[Collected data]

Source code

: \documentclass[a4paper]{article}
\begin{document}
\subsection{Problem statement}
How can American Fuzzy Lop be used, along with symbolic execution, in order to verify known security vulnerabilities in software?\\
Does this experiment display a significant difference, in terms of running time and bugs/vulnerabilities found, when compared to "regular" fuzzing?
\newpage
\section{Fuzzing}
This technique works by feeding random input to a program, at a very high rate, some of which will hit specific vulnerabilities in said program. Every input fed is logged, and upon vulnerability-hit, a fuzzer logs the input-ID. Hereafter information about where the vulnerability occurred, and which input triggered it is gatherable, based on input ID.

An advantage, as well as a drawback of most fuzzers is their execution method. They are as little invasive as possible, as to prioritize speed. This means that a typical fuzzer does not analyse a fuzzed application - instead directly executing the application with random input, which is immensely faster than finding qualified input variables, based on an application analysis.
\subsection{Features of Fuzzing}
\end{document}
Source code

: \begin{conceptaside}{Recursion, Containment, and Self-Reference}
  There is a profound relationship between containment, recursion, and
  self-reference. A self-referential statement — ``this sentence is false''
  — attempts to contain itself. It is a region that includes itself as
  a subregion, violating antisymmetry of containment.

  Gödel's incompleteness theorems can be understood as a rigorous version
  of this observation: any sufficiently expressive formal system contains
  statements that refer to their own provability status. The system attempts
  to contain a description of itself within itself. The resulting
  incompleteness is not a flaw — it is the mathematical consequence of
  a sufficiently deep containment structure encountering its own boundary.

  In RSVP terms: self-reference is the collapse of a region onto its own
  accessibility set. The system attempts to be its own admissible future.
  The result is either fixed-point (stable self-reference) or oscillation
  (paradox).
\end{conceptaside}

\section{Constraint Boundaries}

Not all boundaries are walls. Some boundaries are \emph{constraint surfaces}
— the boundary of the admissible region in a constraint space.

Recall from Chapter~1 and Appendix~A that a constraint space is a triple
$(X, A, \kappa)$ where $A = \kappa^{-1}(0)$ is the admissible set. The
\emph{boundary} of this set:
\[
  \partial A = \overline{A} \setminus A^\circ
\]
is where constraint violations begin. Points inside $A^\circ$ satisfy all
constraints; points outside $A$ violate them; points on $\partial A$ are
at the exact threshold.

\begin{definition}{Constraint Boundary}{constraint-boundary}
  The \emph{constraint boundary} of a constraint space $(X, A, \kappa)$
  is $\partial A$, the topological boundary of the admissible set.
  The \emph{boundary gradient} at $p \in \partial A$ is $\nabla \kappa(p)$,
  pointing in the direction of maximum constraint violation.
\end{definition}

PROBLEM DESCRIPTION
Can you repeat, word for word, every line above from the one containing "incompleteness is not" down to the one containing "In RSVP terms: self-reference", including both?

EXERCISE ANSWER
  incompleteness is not a flaw — it is the mathematical consequence of
  a sufficiently deep containment structure encountering its own boundary.

  In RSVP terms: self-reference is the collapse of a region onto its own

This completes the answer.